TRY IT => Please state the number of lines in the listing that contain the word "inicio", and nothing else.
*** Opening GIVEN INFORMATION ***
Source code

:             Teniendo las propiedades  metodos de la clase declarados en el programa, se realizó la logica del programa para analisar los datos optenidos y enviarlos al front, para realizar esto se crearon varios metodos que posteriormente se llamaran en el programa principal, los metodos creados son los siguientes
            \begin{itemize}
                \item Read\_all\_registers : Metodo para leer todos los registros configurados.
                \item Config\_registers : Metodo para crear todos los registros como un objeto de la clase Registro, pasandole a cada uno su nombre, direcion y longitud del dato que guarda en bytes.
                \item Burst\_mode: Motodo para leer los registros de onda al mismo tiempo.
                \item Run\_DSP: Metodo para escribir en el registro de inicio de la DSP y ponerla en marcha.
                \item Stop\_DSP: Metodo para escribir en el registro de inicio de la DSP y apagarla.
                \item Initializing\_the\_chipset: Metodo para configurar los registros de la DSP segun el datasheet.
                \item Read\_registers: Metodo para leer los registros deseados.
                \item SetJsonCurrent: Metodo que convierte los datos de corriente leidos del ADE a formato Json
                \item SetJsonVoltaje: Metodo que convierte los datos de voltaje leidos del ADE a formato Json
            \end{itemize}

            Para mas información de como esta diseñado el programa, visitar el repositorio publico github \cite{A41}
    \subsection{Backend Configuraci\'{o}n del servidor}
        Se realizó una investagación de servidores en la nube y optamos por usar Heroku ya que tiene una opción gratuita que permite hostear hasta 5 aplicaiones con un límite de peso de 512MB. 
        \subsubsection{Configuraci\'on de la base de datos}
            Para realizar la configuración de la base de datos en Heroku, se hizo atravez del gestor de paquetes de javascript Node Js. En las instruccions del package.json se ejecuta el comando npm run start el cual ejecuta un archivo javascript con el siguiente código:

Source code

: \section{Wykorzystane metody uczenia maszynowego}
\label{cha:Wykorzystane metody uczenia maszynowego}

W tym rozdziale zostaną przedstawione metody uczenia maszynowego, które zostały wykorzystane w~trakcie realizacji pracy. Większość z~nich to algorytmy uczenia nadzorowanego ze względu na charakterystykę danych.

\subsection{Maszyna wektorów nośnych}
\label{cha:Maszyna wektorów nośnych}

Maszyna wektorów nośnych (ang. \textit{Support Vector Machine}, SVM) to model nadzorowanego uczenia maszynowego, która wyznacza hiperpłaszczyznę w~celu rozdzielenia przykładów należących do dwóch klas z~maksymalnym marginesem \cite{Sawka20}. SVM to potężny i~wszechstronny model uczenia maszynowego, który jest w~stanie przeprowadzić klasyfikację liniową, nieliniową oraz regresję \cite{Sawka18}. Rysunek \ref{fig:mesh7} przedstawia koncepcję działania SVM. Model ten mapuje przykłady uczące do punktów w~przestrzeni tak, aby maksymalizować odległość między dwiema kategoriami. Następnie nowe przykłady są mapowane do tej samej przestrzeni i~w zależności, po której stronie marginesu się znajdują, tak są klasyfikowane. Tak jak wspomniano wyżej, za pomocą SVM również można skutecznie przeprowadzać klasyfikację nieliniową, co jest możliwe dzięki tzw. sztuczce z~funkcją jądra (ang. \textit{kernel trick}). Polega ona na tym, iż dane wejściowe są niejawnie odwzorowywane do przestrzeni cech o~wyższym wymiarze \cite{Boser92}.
*** Closing GIVEN INFORMATION ***
TASK SOLUTION => 2